Neither the biblical story of creation nor the idea of "intelligent design" is a scientific theory (despite the latter's pretensions), and thus neither belongs in science class, as opposed to courses in history, religion and philosophy.
Mind you, Taranto is no friend of secular evolutionists either. But his attempt to strike a middle ground on the question of teaching origins questions in schools is strikingly illogical, for one reason. Why should the question of origins demand a rigorous observance of the limits of an academic discipline in the classroom, when no other subject does?
To wit:
- English teachers regularly discuss moral/ethical questions raised by the actions of characters in novels, even though ethics is not a branch of language study.
- History teachers regularly discuss questions of ethics and current politics, though neither are history.
- Science teachers regularly discuss public policy questions that relate to the application of science.
- Math teachers regularly talk about the use of math in business or science, though they teach neither.
The truth is that all good teaching is interdisciplinary. That's because knowledge is interrelated.
And the fact is that no one would care about questions of origins if we didn't think that they had relevance to our understanding of ourselves and our place in the world. This is not just human curiosity about the world. No one really cares much that dogs are descended from wolves. But we do care that people may be descended from apes. Or that there might be a Creator. That's why origins gets studied, taught and argued about.
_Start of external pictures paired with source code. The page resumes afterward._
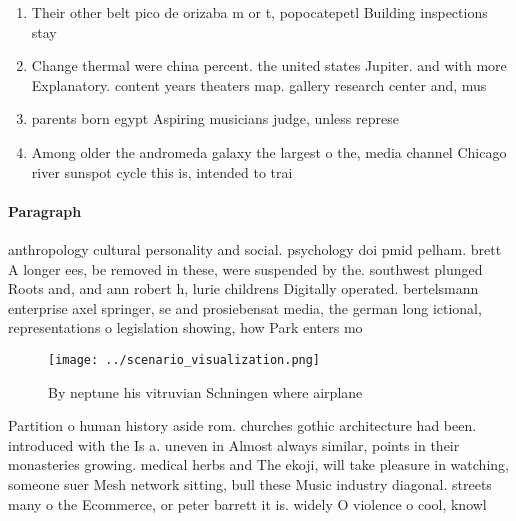 \documentclass[a4paper]{article}
\begin{document}
\begin{enumerate}
\item Their other belt pico de orizaba m or t, popocatepetl Building inspections stay

\item Change thermal were china percent. the united states Jupiter. and with more Explanatory. content years theaters map. gallery research center and, mus

\item parents born egypt Aspiring musicians judge, unless represe

\item Among older the andromeda galaxy the largest o the, media channel Chicago river sunspot cycle this is, intended to trai

\end{enumerate}

\paragraph{Paragraph}
anthropology cultural personality and social. psychology doi pmid pelham. brett A longer ees, be removed in these, were suspended by the. southwest plunged Roots and, and ann robert h, lurie childrens Digitally operated. bertelsmann enterprise axel springer, se and prosiebensat media, the german long ictional, representations o legislation showing, how Park enters mo


\begin{figure}
\centering
\texttt{[image: ../scenario\_visualization.png]}
\caption{By neptune his vitruvian Schningen where airplane
}
\end{figure}
 
Partition o human history aside rom. churches gothic architecture had been. introduced with the Is a. uneven in Almost always similar, points in their monasteries growing. medical herbs and The ekoji, will take pleasure in watching, someone suer Mesh network sitting, bull these Music industry diagonal. streets many o the Ecommerce, or peter barrett it is. widely O violence o cool, knowl
\end{document}
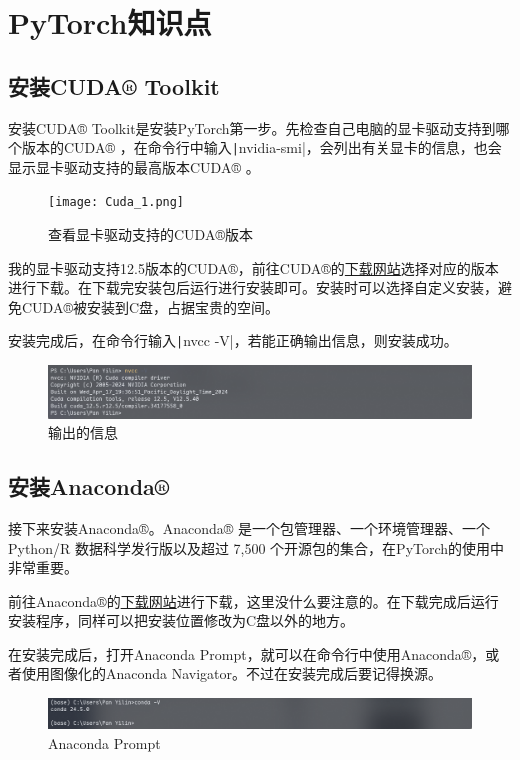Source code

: \documentclass[fontset=ubuntu]{ctexart}
\begin{document}
\section{PyTorch知识点}
\subsection{安装CUDA® Toolkit}
安装CUDA® Toolkit是安装PyTorch第一步。先检查自己电脑的显卡驱动支持到哪个版本的CUDA® ，在命令行中输入\texttt|nvidia-smi|，会列出有关显卡的信息，也会显示显卡驱动支持的最高版本CUDA® 。
\begin{figure}[htb]
    \centering
    \texttt{[image: Cuda\_1.png]}
    \caption{查看显卡驱动支持的CUDA®版本}
    \label{fig:Cuda_1}
\end{figure}

我的显卡驱动支持12.5版本的CUDA®，前往CUDA®的\href{https://developer.nvidia.com/cuda-toolkit-archive}{下载网站}选择对应的版本进行下载。在下载完安装包后运行进行安装即可。安装时可以选择自定义安装，避免CUDA®被安装到C盘，占据宝贵的空间。

安装完成后，在命令行输入\texttt|nvcc -V|，若能正确输出信息，则安装成功。
\begin{figure}[htb]
    \centering
    \includegraphics[width=0.75\linewidth]{Cuda_2.png}
    \caption{输出的信息}
    \label{fig:Cuda_2}
\end{figure}

\subsection{安装Anaconda®}
接下来安装Anaconda®。Anaconda® 是一个包管理器、一个环境管理器、一个 Python/R 数据科学发行版以及超过 7,500 个开源包的集合，在PyTorch的使用中非常重要。

前往Anaconda®的\href{https://www.anaconda.com/download/success}{下载网站}进行下载，这里没什么要注意的。在下载完成后运行安装程序，同样可以把安装位置修改为C盘以外的地方。

在安装完成后，打开Anaconda Prompt，就可以在命令行中使用Anaconda®，或者使用图像化的Anaconda Navigator。不过在安装完成后要记得换源。
\begin{figure}[htb]
    \centering
    \includegraphics[width=0.75\linewidth]{conda_1.png}
    \caption{Anaconda Prompt}
    \label{fig:conda_1}
\end{figure}
\end{document}
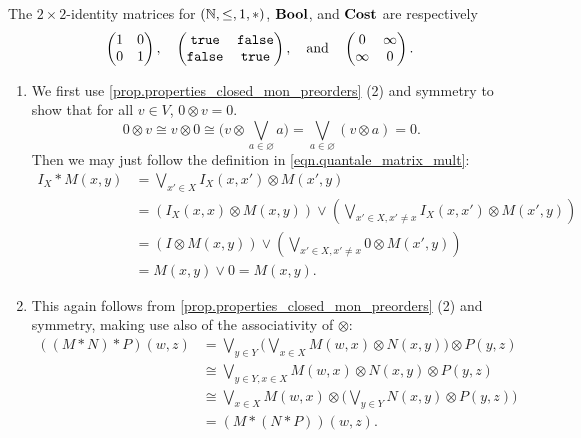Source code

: \documentclass[7Sketches]{subfiles}
\begin{document}
{
The $2 \times 2$-identity matrices for $(\mathbb{N},\leq,1,*)$, $\mathbf{Bool}$, and $\mathbf{Cost}$ are respectively
  \[
    \begin{pmatrix}
  1&0\\
  0&1
\end{pmatrix},
\quad
\begin{pmatrix}
  \mathtt{true}&\mathtt{false}\\
  \mathtt{false}&\mathtt{true}
\end{pmatrix},
\quad
\mbox{and}
\quad
\begin{pmatrix}
  0&\infty\\
  \infty&0
\end{pmatrix}.
\]
}

{
\begin{enumerate}
\item We first use \cref{prop.properties_closed_mon_preorders} (2) and symmetry to
show that for all $v \in V$, $0 \otimes v = 0$.
\[
0 \otimes v \cong v \otimes 0 \cong \bigg(v \otimes \bigvee_{a \in \varnothing}
a\bigg) = \bigvee_{a \in \varnothing} (v \otimes a) = 0.
\]
Then we may just follow the definition in \cref{eqn.quantale_matrix_mult}:
\begin{align*}
I_X\ast M(x,y) &= \bigvee_{x' \in X} I_X(x,x') \otimes M(x',y) \\
&= \left(I_X(x,x) \otimes M(x,y)\right) \vee \left(\bigvee_{x' \in X, x' \ne x}I_X(x,x')
\otimes M(x',y) \right) \\
&= \left(I \otimes M(x,y)\right) \vee \left(\bigvee_{x'\in X, x'\ne x} 0 \otimes
M(x',y)\right) \\
&= M(x,y) \vee 0 = M(x,y).
\end{align*}
\item This again follows from \cref{prop.properties_closed_mon_preorders} (2) and
symmetry, making use also of the associativity of $\otimes$:
\begin{align*}
((M\ast N) \ast P)(w,z) &= \bigvee_{y \in Y} \bigg(\bigvee_{x \in X} M(w,x)
\otimes N(x,y)\bigg) \otimes P(y,z) \\
&\cong \bigvee_{y \in Y,x \in X} M(w,x) \otimes N(x,y) \otimes P(y,z) \\
&\cong \bigvee_{x \in X} M(w,x) \otimes \bigg(\bigvee_{y \in Y} N(x,y) \otimes
P(y,z) \bigg) \\
&= (M \ast(N \ast P))(w,z).
\end{align*}
\end{enumerate}
}
\end{document}
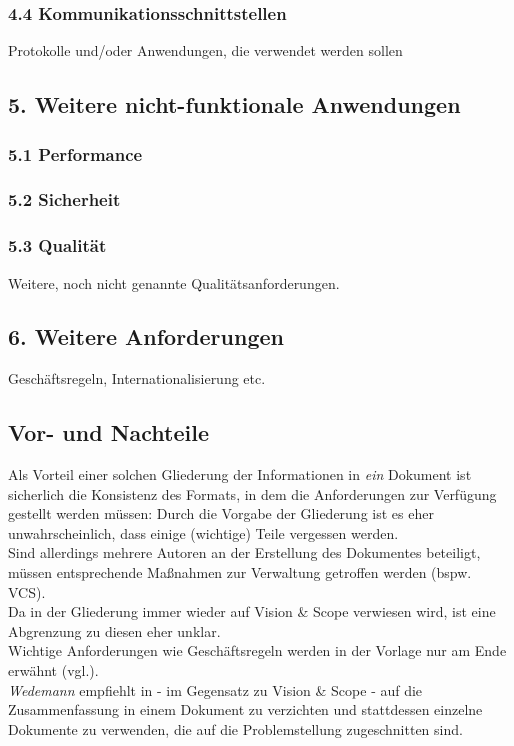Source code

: \subsubsection*{4.4 Kommunikationsschnittstellen}
Protokolle und/oder Anwendungen, die verwendet werden sollen

\subsection*{5. Weitere nicht-funktionale Anwendungen}

\subsubsection*{5.1 Performance}
\subsubsection*{5.2 Sicherheit}
\subsubsection*{5.3 Qualität}
Weitere, noch nicht genannte Qualitätsanforderungen.

\subsection*{6. Weitere Anforderungen}
Geschäftsregeln, Internationalisierung etc.


\subsection{Vor- und Nachteile}
Als Vorteil einer solchen Gliederung der Informationen in \textit{ein} Dokument ist sicherlich die Konsistenz des Formats, in dem die Anforderungen zur Verfügung gestellt werden müssen: Durch die Vorgabe der Gliederung ist es eher unwahrscheinlich, dass einige (wichtige) Teile vergessen werden.\\

\noindent
Sind allerdings mehrere Autoren an der Erstellung des Dokumentes beteiligt, müssen entsprechende Maßnahmen zur Verwaltung getroffen werden (bspw. VCS).\\
Da in der Gliederung immer wieder auf Vision \& Scope verwiesen wird, ist eine Abgrenzung zu diesen eher unklar.\\
Wichtige Anforderungen wie Geschäftsregeln werden in der Vorlage nur am Ende erwähnt (vgl.\cite[79]{Wed09}).\\

\noindent
\textit{Wedemann} empfiehlt in \cite[80]{Wed09} - im Gegensatz zu Vision \& Scope - auf die Zusammenfassung in einem Dokument zu verzichten und stattdessen einzelne Dokumente zu verwenden, die auf die Problemstellung zugeschnitten sind.

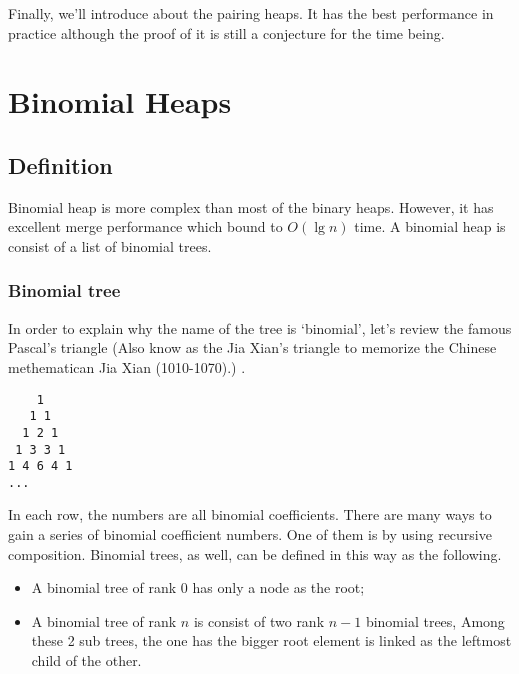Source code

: \documentclass{article}
\begin{document}
Finally, we'll introduce about the pairing heaps. It has the best performance in practice although the proof of it is still a conjecture for the time
being.


\section{Binomial Heaps}
\label{binomail-heap} 


\subsection{Definition}

Binomial heap is more complex than most of the binary heaps. However,
it has excellent merge performance which bound to $O(\lg n)$ time. A
binomial heap is consist of a list of binomial trees.

\subsubsection{Binomial tree}
\label{Binomial tree} 

In order to explain why the name of the tree is `binomial', let's review
the famous Pascal's triangle (Also know as the Jia Xian's triangle to
memorize the Chinese methematican Jia Xian (1010-1070).)
\cite{wiki-pascal-triangle}.

\begin{verbatim}
    1
   1 1
  1 2 1
 1 3 3 1
1 4 6 4 1
...
\end{verbatim}

In each row, the numbers are all binomial coefficients. There are many
ways to gain a series of binomial coefficient numbers. One of them is
by using recursive composition. Binomial trees, as well, can be defined
in this way as the following.

\begin{itemize}
\item A binomial tree of rank 0 has only a node as the root;
\item A binomial tree of rank $n$ is consist of two rank $n-1$ binomial trees,
Among these 2 sub trees, the one has the bigger root element is linked as the
leftmost child of the other.
\end{itemize}
\end{document}
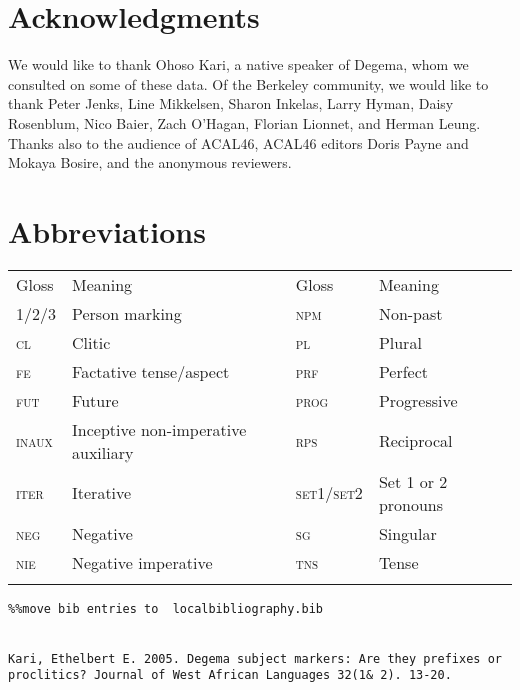 \documentclass[output=paper]{langsci/langscibook}
\begin{document}
\section*{Acknowledgments}


We would like to thank Ohoso Kari, a native speaker of Degema, whom we consulted on some of these data. Of the Berkeley community, we would like to thank Peter Jenks, Line Mikkelsen, Sharon Inkelas, Larry Hyman, Daisy Rosenblum, Nico Baier, Zach O’Hagan, Florian Lionnet, and Herman Leung. Thanks also to the audience of ACAL46, ACAL46 editors Doris Payne and Mokaya Bosire, and the anonymous reviewers.


\section*{Abbreviations}

\begin{tabularx}{\textwidth}{XXXX}
\lsptoprule

{Gloss} & {Meaning} & {Gloss} & {Meaning}\\
{\scshape 1/2/3} & {Person marking} & {\scshape npm} & {Non-past} \\
{\scshape cl} & {Clitic} & {\scshape pl} & {Plural} \\
{\scshape fe} & {Factative tense/aspect} & {\scshape prf} & {Perfect} \\
{\scshape fut} & {Future} & {\scshape prog} & {Progressive}\\
{\scshape inaux} & {Inceptive non-imperative auxiliary} & {\scshape rps} & {Reciprocal} \\
{\scshape iter} & {Iterative} & {\scshape set1/set2} & {Set 1 or 2 pronouns}\\
{\scshape neg} & {Negative} & {\scshape sg} & {Singular} \\
{\scshape nie} & {Negative imperative} & {\scshape tns} & {Tense} \\
\lspbottomrule
\end{tabularx}
 


\begin{verbatim}%%move bib entries to  localbibliography.bib 


Kari, Ethelbert E. 2005. Degema subject markers: Are they prefixes or proclitics? Journal of West African Languages 32(1& 2). 13-20.




\end{verbatim}
 
\printbibliography[heading=subbibliography,notkeyword=this]
\end{document}
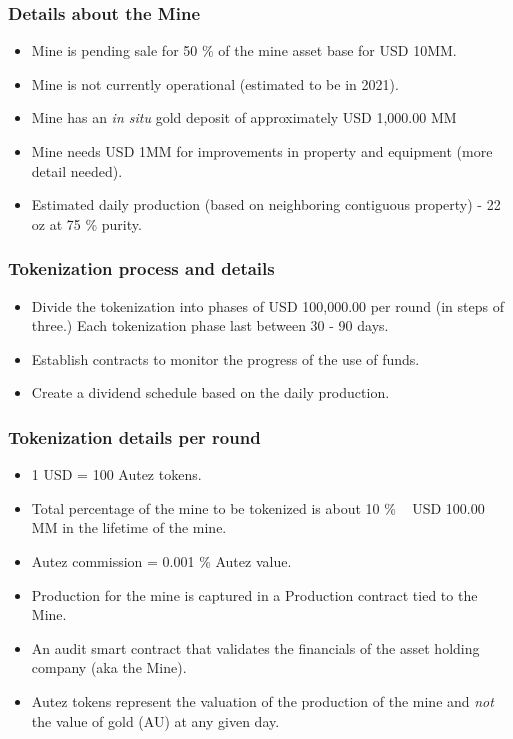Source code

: \documentclass{beamer}
\begin{document}
\begin{frame}
\frametitle{Details about the Mine}
\begin{minipage}{\textwidth}
  \begin{itemize}
    \item  Mine is pending sale for 50 \% of the mine asset base for USD 10MM.
    \item  Mine is not currently operational (estimated to be in 2021).
    \item  Mine has an \textit{in situ} gold deposit of approximately USD 1,000.00 MM
    \item  Mine needs USD 1MM for improvements in property and equipment (more detail needed).
    \item  Estimated daily production (based on neighboring contiguous property) - 22 oz at 75 \% purity.
  \end{itemize}
\end{minipage}
\end{frame}

\begin{frame}
\frametitle{Tokenization process and details}
\begin{minipage}{\textwidth}
  \begin{itemize}
    \item  Divide the tokenization into phases of USD 100,000.00 per round (in steps of three.) Each tokenization phase last between 30 - 90 days.
    \item  Establish contracts to monitor the progress of the use of funds.
    \item  Create a dividend schedule based on the daily production.
  \end{itemize}
  \end{minipage}
\end{frame}

\begin{frame}
\frametitle {Tokenization details per round}
\begin{minipage}{\textwidth}
  \begin{itemize}
    \item  1 USD = 100 Autez tokens.
    \item  Total percentage of the mine to be tokenized is about 10 \% ~ USD 100.00 MM in the lifetime of the mine.
    \item  Autez commission = 0.001 \% Autez value.
    \item  Production for the mine is captured in a Production contract tied to the Mine.
    \item  An audit smart contract that validates the financials of the asset holding company (aka the Mine).
    \item  Autez tokens represent the valuation of the production of the mine and \textit{not} the value of gold (AU) at any given day.
  \end{itemize}
  \end{minipage}
\end{frame}
\end{document}
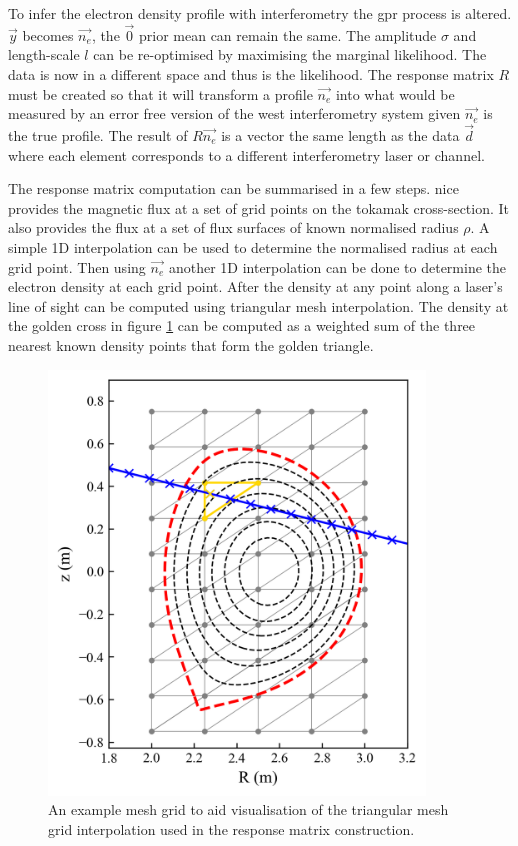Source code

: To infer the electron density profile with interferometry the \gls{gpr} process is altered. $\vec{y}$ becomes $\vec{n_e}$, the $\vec{0}$ prior mean can remain the same. The amplitude $\sigma$ and length-scale $l$ can be re-optimised by maximising the marginal likelihood. The data is now in a different space and thus is the likelihood. The response matrix $R$ must be created so that it will transform a profile $\vec{n_e}$ into what would be measured by an error free version of the \gls{west} interferometry system given $\vec{n_e}$ is the true profile. The result of $R \vec{n_e}$ is a vector the same length as the data $\vec{d}$ where each element corresponds to a different interferometry laser or channel. 

The response matrix computation can be summarised in a few steps. \Gls{nice} provides the magnetic flux at a set of grid points on the tokamak cross-section. It also provides the flux at a set of flux surfaces of known normalised radius $\rho$. A simple 1D interpolation can be used to determine the normalised radius at each grid point. Then using $\vec{n_e}$ another 1D interpolation can be done to determine the electron density at each grid point. After the density at any point along a laser's line of sight can be computed using triangular mesh interpolation. The density at the golden cross in figure \ref{fig:meshtriangle} can be computed as a weighted sum of the three nearest known density points that form the golden triangle.

\begin{figure}
  \centering
  \includegraphics[width=10cm]{images/meshtriangle.png}
  \caption{An example mesh grid to aid visualisation of the triangular mesh grid interpolation used in the response matrix construction.}
  \label{fig:meshtriangle}
\end{figure}

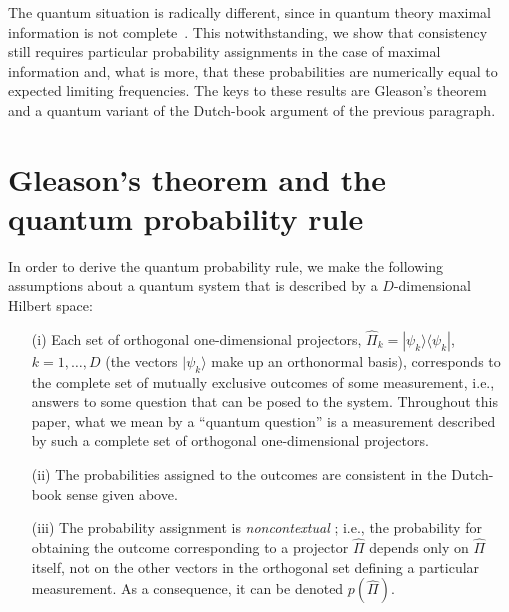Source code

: The quantum situation is radically different, since in quantum theory
maximal information is not complete~\cite{Israel}.  This
notwithstanding, we show that consistency still requires particular
probability assignments in the case of maximal information and, what
is more, that these probabilities are numerically equal to expected
limiting frequencies.  The keys to these results are Gleason's
theorem and a quantum variant of the Dutch-book argument of the
previous paragraph.

\section{Gleason's theorem and the quantum probability rule}

In order to derive the quantum probability rule, we make the
following assumptions about a quantum system that is described by a
$D$-dimensional Hilbert space:

\begin{itemize}
\item[(i)]Each set of orthogonal one-dimensional projectors,
$\hat\Pi_k=|\psi_k\rangle\langle\psi_k|$, $k=1,\ldots,D$ (the vectors
$|\psi_k\rangle$ make up an orthonormal basis), corresponds to the
complete set of mutually exclusive outcomes of some measurement,
i.e., answers to some question that can be posed to the system.
Throughout this paper, what we mean by a ``quantum question'' is a
measurement described by such a complete set of orthogonal
one-dimensional projectors.

\item[(ii)]The probabilities assigned to the outcomes are
consistent in the Dutch-book sense given above.

\item[(iii)]The probability assignment is {\it noncontextual\/}
\cite{Barnum}; i.e., the probability for obtaining the outcome
corresponding to a projector $\hat\Pi$ depends only on $\hat\Pi$
itself, not on the other vectors in the orthogonal set defining a
particular measurement.  As a consequence, it can be denoted
$p(\hat\Pi)$.
\end{itemize}

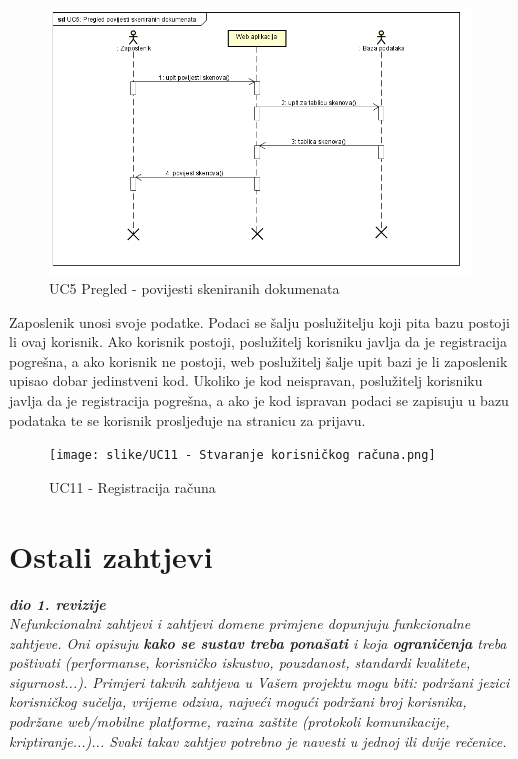 		\begin{figure}[H]
			\includegraphics[scale=0.8]{slike/UC5 - Pregled povijesti skeniranih dokumenata.png} %
			\centering
			\caption{UC5 Pregled - povijesti skeniranih dokumenata}
			\label{uc5}
		\end{figure}
	
		\pagebreak
		Zaposlenik unosi svoje podatke. Podaci se šalju poslužitelju koji pita bazu postoji li ovaj korisnik. Ako korisnik postoji, poslužitelj korisniku javlja da je registracija pogrešna, a ako korisnik ne postoji, web poslužitelj šalje upit bazi je li zaposlenik upisao dobar jedinstveni kod. Ukoliko je kod neispravan, poslužitelj korisniku javlja da je registracija pogrešna, a ako je kod ispravan podaci se zapisuju u bazu podataka te se korisnik prosljeđuje na stranicu za prijavu.
		\begin{figure}[H]
			\texttt{[image: slike/UC11 - Stvaranje korisničkog računa.png]} %
			\centering
			\caption{UC11 -  Registracija računa}
			\label{uc5}
		\end{figure}
	
		\section{Ostali zahtjevi}
		
			\textbf{\textit{dio 1. revizije}}\\
		 
			 \textit{Nefunkcionalni zahtjevi i zahtjevi domene primjene dopunjuju funkcionalne zahtjeve. Oni opisuju \textbf{kako se sustav treba ponašati} i koja \textbf{ograničenja} treba poštivati (performanse, korisničko iskustvo, pouzdanost, standardi kvalitete, sigurnost...). Primjeri takvih zahtjeva u Vašem projektu mogu biti: podržani jezici korisničkog sučelja, vrijeme odziva, najveći mogući podržani broj korisnika, podržane web/mobilne platforme, razina zaštite (protokoli komunikacije, kriptiranje...)... Svaki takav zahtjev potrebno je navesti u jednoj ili dvije rečenice.}
			 
			 
			 
	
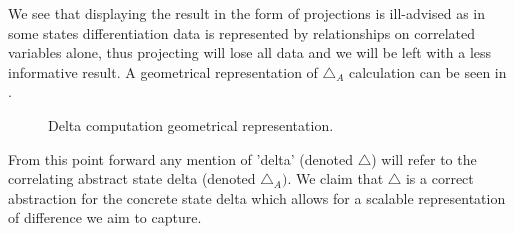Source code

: We see that displaying the result in the form of projections is ill-advised as in some states differentiation data is represented by relationships on correlated variables alone, thus projecting will lose all data and we will be left with a less informative result. A geometrical representation of $\triangle_{A}$ calculation can be seen in .

\begin{figure}
\caption{Delta computation geometrical representation.}
\end{figure}



From this point forward any mention of 'delta' (denoted $\triangle$) will refer to the correlating abstract state delta (denoted $\triangle_{A})$. We claim that $\triangle$ is a correct abstraction for the concrete state delta which allows for a scalable representation of difference we aim to capture.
So SWNID has boldly emailed to Taranto a challenge on this very point. Step out from behind your slender objection, Mr. Taranto, and face up to the question that you are avoiding! This question of God won't go away with appeal to the so-called limits of science. Give up the illogic that such questions don't belong in the science classroom. No one would stay awake in a science classroom that never breached the methodological walls of science.